The complexity of ELM vs. LM is in the understanding that ELM must be performed across the entire enterprise, while LM works in smaller and more controlled license pockets. This complexity gets far greater when we stop to realize that there are many different types and forms of licenses so trying to combine data into meaningful denormalized reports (e.g. financial, risk, etc.) for executive leadership and vendor management organizations becomes even more difficult.
ELM responsibilities are commonly assigned to Architecture Organizations
Because Architecture Organizations have enterprise-wide scope, most C-Level executives tend to put the ownership, responsibility, and accountability for ELM squarely on the shoulders of the Chief Architect (a.k.a. Head of Architecture) and in the Architecture Organization.
The Negative Financial Impacts of Poor ELM
Poor Enterprise License Management often leads to three (3) very well-known negative financial impacts…
- The excessive purchase of new and unneeded licenses, due to the inefficient reclamation and reuse of existing license entitlements. This usually results in poorly negotiated and executed contracts to purchase new products like software.
- The money and time wasted to try and collect and report on vendor-related enterprise license utilization, during vendor audits. When vendors come knocking on your door to perform their surprise (but contractually supported) audits of how you’re using their products, the burden to facilitate those audits will pull key resources from your critical projects, possibly for weeks at a time.
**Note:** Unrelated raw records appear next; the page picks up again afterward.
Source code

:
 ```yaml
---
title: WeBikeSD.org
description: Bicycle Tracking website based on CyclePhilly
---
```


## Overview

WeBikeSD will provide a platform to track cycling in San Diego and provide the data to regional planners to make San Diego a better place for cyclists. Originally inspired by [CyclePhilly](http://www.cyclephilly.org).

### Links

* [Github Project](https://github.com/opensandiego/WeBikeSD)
- Vendor imposed license non-compliance penalties. When you cannot protect yourself with accurate supporting license utilization and capacity data, vendors impose the worst case scenario penalties on you, as specified in the contracts you sign to use their products.
ELM as a dimension of Records Management
The work performed to track and understand where licenses are installed and how licenses are being used for the purposes of maintaining compliance with vendor contracts is very much a form of Records Management (RM) and always should be considered as such. The materials collected and managed represent evidence in support of any position your enterprise might take, in defense of any litigation resulting from license-related disputes. For this reason, ELM data should be linked into your Records Management activities and Records Management organization, if you have one.
ELM as a dimension of Governance, Risk Management, and Compliance (GRC)
If your enterprise has a Governance, Risk Management, and Compliance steering committee or control body, there is a very good chance that vendor license compliance is an important control dimension for their GRC efforts, especially since the penalties for non-compliance can be massive (in the tens of millions in some enterprises). Calculating and sharing license risk exposures will be critical so that the GRC control body can help fund and drive the work related for correcting non-compliance before penalties hit. For this reason, it is recommended that ELM be closely tied to and aligned with GRC.